Collected data –
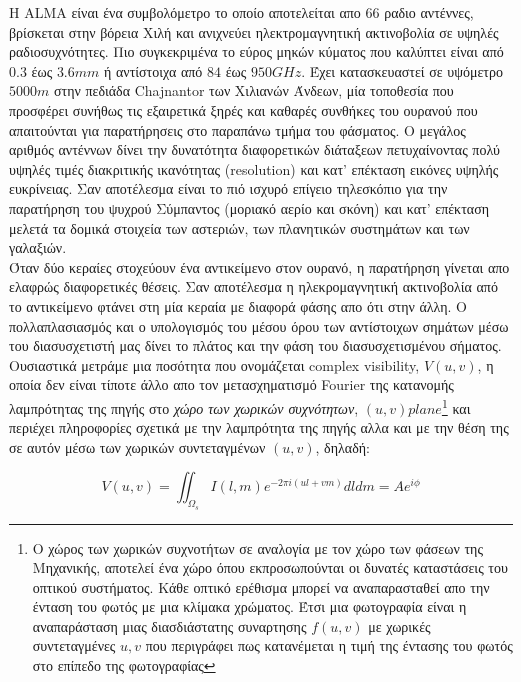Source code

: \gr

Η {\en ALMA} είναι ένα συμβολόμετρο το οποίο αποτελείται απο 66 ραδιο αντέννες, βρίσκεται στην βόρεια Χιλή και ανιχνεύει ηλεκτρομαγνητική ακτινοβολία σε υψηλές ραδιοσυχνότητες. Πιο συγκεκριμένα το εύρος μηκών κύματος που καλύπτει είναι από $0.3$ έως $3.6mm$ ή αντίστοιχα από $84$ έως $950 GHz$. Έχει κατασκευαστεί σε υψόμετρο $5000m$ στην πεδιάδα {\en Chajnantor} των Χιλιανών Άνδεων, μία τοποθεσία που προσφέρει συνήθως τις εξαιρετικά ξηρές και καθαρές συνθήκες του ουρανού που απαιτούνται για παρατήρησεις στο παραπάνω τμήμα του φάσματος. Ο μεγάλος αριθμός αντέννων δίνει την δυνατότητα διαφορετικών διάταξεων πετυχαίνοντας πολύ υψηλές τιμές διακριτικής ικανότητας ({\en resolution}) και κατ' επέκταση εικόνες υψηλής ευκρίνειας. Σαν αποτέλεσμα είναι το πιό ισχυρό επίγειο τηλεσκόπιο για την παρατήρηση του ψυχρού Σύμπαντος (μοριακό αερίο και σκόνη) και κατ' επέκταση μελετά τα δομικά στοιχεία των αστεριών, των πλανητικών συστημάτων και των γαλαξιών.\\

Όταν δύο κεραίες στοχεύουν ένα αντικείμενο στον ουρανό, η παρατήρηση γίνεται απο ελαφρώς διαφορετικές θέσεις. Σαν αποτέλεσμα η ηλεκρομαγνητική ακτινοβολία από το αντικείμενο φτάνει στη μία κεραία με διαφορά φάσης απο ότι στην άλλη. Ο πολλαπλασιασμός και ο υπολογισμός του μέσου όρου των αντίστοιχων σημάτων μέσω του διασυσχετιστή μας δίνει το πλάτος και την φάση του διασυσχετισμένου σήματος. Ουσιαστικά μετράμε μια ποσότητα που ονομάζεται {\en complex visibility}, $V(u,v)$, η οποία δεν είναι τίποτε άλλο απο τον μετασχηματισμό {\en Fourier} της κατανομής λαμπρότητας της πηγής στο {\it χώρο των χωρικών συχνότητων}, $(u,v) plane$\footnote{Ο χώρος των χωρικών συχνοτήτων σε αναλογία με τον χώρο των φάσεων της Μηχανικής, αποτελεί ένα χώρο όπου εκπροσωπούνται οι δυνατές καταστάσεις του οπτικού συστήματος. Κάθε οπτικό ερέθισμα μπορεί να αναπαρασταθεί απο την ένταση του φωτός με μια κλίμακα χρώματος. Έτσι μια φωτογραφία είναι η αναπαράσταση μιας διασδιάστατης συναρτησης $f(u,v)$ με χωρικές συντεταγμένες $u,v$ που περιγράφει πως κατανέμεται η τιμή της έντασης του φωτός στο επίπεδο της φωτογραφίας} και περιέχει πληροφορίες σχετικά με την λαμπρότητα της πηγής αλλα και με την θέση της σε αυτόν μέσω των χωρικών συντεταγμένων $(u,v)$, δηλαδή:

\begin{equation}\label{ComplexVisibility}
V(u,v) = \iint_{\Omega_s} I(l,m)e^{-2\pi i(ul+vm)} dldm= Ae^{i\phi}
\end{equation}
==
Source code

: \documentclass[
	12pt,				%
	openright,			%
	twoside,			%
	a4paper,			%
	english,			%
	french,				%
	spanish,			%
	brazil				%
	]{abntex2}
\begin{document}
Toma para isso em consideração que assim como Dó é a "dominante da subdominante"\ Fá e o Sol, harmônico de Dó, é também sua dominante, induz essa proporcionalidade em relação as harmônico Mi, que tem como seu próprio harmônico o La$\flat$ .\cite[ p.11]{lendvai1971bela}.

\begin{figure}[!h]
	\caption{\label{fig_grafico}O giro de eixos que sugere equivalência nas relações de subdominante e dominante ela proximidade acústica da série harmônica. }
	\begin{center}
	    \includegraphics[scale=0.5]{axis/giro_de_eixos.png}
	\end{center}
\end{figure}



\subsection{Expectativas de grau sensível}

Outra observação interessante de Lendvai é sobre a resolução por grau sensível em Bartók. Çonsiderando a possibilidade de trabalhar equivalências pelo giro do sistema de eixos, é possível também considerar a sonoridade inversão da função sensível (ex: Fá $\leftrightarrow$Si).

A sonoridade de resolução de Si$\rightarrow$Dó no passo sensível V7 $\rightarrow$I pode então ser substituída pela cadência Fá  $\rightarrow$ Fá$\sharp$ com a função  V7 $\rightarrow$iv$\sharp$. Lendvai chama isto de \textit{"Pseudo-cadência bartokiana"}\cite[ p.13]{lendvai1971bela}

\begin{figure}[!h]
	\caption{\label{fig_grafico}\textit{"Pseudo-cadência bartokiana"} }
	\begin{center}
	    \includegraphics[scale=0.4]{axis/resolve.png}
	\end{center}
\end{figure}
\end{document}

Task prompt – Could you find each line in the entries that contains the string "label" and copy it?

Exercise solution –
\begin{equation}\label{ComplexVisibility}
	\caption{\label{fig_grafico}O giro de eixos que sugere equivalência nas relações de subdominante e dominante ela proximidade acústica da série harmônica. }
	\caption{\label{fig_grafico}\textit{"Pseudo-cadência bartokiana"} }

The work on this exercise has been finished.